START Records provided
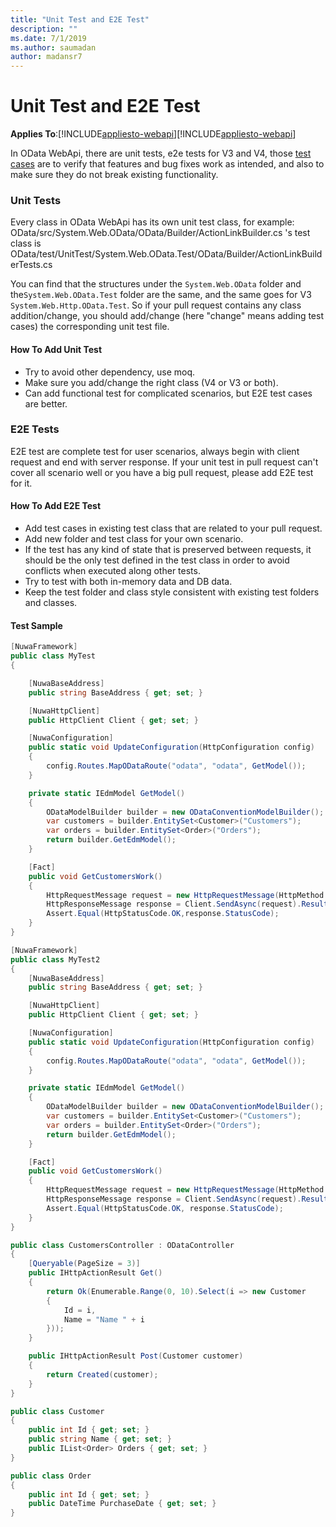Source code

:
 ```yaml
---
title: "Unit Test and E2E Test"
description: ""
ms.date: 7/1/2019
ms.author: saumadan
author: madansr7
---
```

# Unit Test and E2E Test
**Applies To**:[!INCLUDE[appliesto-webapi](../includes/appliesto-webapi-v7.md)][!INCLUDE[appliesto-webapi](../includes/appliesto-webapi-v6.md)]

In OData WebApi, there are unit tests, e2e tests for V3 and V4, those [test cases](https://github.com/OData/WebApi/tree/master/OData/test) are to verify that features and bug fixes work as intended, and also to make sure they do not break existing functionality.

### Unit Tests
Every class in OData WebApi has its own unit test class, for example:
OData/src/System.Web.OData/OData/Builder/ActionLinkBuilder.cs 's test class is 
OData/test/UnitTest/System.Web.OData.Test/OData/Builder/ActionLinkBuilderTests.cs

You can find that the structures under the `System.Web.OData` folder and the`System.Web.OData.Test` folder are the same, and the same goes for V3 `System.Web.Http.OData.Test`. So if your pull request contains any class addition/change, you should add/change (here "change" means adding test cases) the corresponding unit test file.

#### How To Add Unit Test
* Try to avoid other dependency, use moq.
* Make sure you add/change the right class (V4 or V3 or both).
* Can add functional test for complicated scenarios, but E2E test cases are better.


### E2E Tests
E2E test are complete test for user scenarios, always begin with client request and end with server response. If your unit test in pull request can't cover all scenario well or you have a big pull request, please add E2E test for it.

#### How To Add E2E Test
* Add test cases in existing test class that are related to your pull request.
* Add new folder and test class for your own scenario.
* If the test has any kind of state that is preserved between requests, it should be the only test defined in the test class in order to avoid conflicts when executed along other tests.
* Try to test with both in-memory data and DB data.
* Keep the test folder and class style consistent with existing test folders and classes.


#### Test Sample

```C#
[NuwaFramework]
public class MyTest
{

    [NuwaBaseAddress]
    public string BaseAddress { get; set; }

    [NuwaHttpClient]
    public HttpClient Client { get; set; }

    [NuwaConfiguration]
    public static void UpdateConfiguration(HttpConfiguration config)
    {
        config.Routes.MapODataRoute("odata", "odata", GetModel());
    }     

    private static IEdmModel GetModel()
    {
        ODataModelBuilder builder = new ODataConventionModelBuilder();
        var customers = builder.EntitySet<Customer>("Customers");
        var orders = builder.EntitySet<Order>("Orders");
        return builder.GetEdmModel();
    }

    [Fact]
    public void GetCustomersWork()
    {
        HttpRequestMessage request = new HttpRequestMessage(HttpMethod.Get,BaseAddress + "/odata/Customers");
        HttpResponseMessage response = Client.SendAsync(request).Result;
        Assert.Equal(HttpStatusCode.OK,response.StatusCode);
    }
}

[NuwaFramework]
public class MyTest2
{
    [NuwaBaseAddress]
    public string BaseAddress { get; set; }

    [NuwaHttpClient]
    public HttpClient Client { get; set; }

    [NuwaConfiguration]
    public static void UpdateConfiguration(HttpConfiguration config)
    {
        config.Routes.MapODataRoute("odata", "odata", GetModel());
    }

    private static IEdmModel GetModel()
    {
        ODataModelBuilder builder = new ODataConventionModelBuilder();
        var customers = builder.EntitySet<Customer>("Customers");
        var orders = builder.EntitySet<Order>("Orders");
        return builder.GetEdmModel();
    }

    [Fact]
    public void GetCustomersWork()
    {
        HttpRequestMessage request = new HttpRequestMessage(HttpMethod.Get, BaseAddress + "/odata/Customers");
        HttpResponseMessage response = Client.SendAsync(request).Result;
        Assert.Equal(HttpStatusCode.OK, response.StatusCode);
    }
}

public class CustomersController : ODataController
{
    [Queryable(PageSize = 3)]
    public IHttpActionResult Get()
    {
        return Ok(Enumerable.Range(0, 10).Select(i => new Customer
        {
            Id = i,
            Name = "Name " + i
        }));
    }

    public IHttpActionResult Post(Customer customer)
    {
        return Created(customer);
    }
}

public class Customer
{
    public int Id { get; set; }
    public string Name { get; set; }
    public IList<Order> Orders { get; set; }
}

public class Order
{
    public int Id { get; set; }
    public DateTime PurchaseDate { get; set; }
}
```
END Records provided
Keeping the pictures out, print the entries above exactly as written.

• [Written solution]
Source code

:
 ```yaml
---
title: "Unit Test and E2E Test"
description: ""
ms.date: 7/1/2019
ms.author: saumadan
author: madansr7
---
```

# Unit Test and E2E Test
**Applies To**:[!INCLUDE[appliesto-webapi](../includes/appliesto-webapi-v7.md)][!INCLUDE[appliesto-webapi](../includes/appliesto-webapi-v6.md)]

In OData WebApi, there are unit tests, e2e tests for V3 and V4, those [test cases](https://github.com/OData/WebApi/tree/master/OData/test) are to verify that features and bug fixes work as intended, and also to make sure they do not break existing functionality.

### Unit Tests
Every class in OData WebApi has its own unit test class, for example:
OData/src/System.Web.OData/OData/Builder/ActionLinkBuilder.cs 's test class is 
OData/test/UnitTest/System.Web.OData.Test/OData/Builder/ActionLinkBuilderTests.cs

You can find that the structures under the `System.Web.OData` folder and the`System.Web.OData.Test` folder are the same, and the same goes for V3 `System.Web.Http.OData.Test`. So if your pull request contains any class addition/change, you should add/change (here "change" means adding test cases) the corresponding unit test file.

#### How To Add Unit Test
* Try to avoid other dependency, use moq.
* Make sure you add/change the right class (V4 or V3 or both).
* Can add functional test for complicated scenarios, but E2E test cases are better.


### E2E Tests
E2E test are complete test for user scenarios, always begin with client request and end with server response. If your unit test in pull request can't cover all scenario well or you have a big pull request, please add E2E test for it.

#### How To Add E2E Test
* Add test cases in existing test class that are related to your pull request.
* Add new folder and test class for your own scenario.
* If the test has any kind of state that is preserved between requests, it should be the only test defined in the test class in order to avoid conflicts when executed along other tests.
* Try to test with both in-memory data and DB data.
* Keep the test folder and class style consistent with existing test folders and classes.


#### Test Sample

```C#
[NuwaFramework]
public class MyTest
{

    [NuwaBaseAddress]
    public string BaseAddress { get; set; }

    [NuwaHttpClient]
    public HttpClient Client { get; set; }

    [NuwaConfiguration]
    public static void UpdateConfiguration(HttpConfiguration config)
    {
        config.Routes.MapODataRoute("odata", "odata", GetModel());
    }     

    private static IEdmModel GetModel()
    {
        ODataModelBuilder builder = new ODataConventionModelBuilder();
        var customers = builder.EntitySet<Customer>("Customers");
        var orders = builder.EntitySet<Order>("Orders");
        return builder.GetEdmModel();
    }

    [Fact]
    public void GetCustomersWork()
    {
        HttpRequestMessage request = new HttpRequestMessage(HttpMethod.Get,BaseAddress + "/odata/Customers");
        HttpResponseMessage response = Client.SendAsync(request).Result;
        Assert.Equal(HttpStatusCode.OK,response.StatusCode);
    }
}

[NuwaFramework]
public class MyTest2
{
    [NuwaBaseAddress]
    public string BaseAddress { get; set; }

    [NuwaHttpClient]
    public HttpClient Client { get; set; }

    [NuwaConfiguration]
    public static void UpdateConfiguration(HttpConfiguration config)
    {
        config.Routes.MapODataRoute("odata", "odata", GetModel());
    }

    private static IEdmModel GetModel()
    {
        ODataModelBuilder builder = new ODataConventionModelBuilder();
        var customers = builder.EntitySet<Customer>("Customers");
        var orders = builder.EntitySet<Order>("Orders");
        return builder.GetEdmModel();
    }

    [Fact]
    public void GetCustomersWork()
    {
        HttpRequestMessage request = new HttpRequestMessage(HttpMethod.Get, BaseAddress + "/odata/Customers");
        HttpResponseMessage response = Client.SendAsync(request).Result;
        Assert.Equal(HttpStatusCode.OK, response.StatusCode);
    }
}

public class CustomersController : ODataController
{
    [Queryable(PageSize = 3)]
    public IHttpActionResult Get()
    {
        return Ok(Enumerable.Range(0, 10).Select(i => new Customer
        {
            Id = i,
            Name = "Name " + i
        }));
    }

    public IHttpActionResult Post(Customer customer)
    {
        return Created(customer);
    }
}

public class Customer
{
    public int Id { get; set; }
    public string Name { get; set; }
    public IList<Order> Orders { get; set; }
}

public class Order
{
    public int Id { get; set; }
    public DateTime PurchaseDate { get; set; }
}
```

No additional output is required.